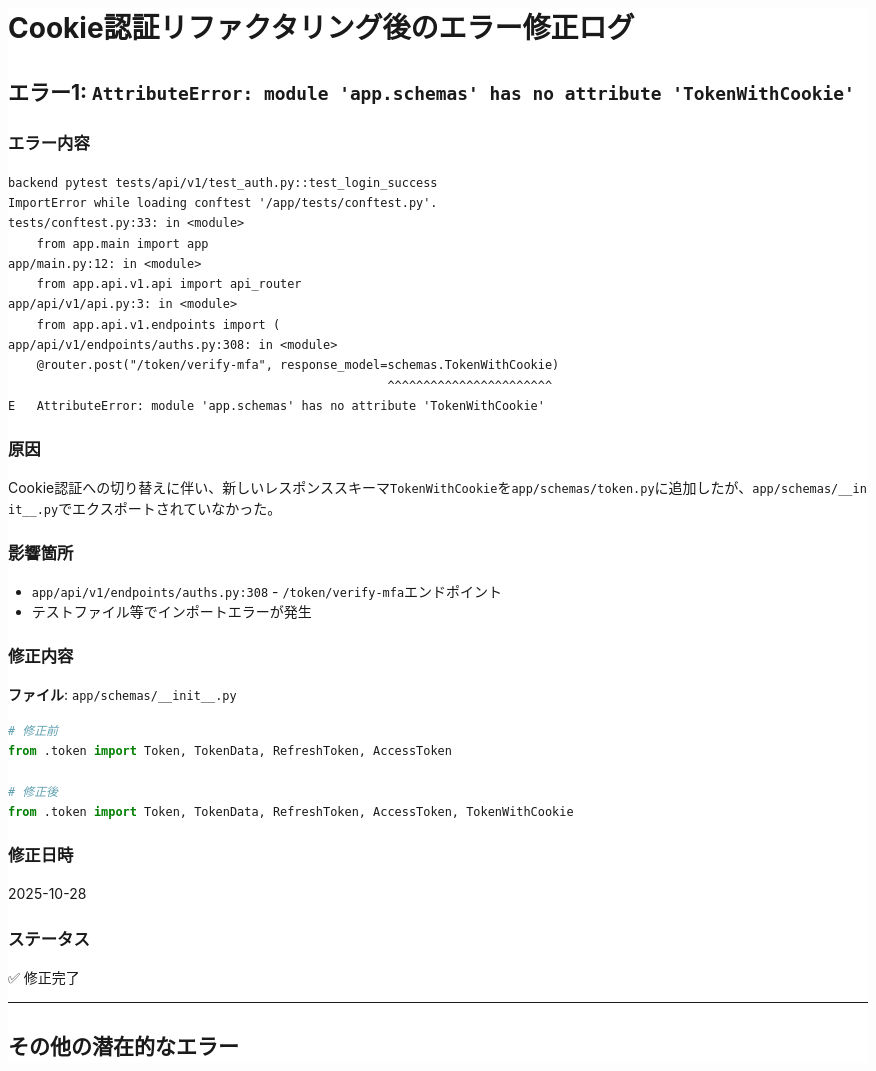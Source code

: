 # Cookie認証リファクタリング後のエラー修正ログ

## エラー1: `AttributeError: module 'app.schemas' has no attribute 'TokenWithCookie'`

### エラー内容
```
backend pytest tests/api/v1/test_auth.py::test_login_success
ImportError while loading conftest '/app/tests/conftest.py'.
tests/conftest.py:33: in <module>
    from app.main import app
app/main.py:12: in <module>
    from app.api.v1.api import api_router
app/api/v1/api.py:3: in <module>
    from app.api.v1.endpoints import (
app/api/v1/endpoints/auths.py:308: in <module>
    @router.post("/token/verify-mfa", response_model=schemas.TokenWithCookie)
                                                     ^^^^^^^^^^^^^^^^^^^^^^^
E   AttributeError: module 'app.schemas' has no attribute 'TokenWithCookie'
```

### 原因
Cookie認証への切り替えに伴い、新しいレスポンススキーマ`TokenWithCookie`を`app/schemas/token.py`に追加したが、`app/schemas/__init__.py`でエクスポートされていなかった。

### 影響箇所
- `app/api/v1/endpoints/auths.py:308` - `/token/verify-mfa`エンドポイント
- テストファイル等でインポートエラーが発生

### 修正内容
**ファイル**: `app/schemas/__init__.py`

```python
# 修正前
from .token import Token, TokenData, RefreshToken, AccessToken

# 修正後
from .token import Token, TokenData, RefreshToken, AccessToken, TokenWithCookie
```

### 修正日時
2025-10-28

### ステータス
✅ 修正完了

---

## その他の潜在的なエラー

+++

:: Work required ::
Only a number is wanted: how many lines of the material above hold "endpoints"?

:: Written reply ::
3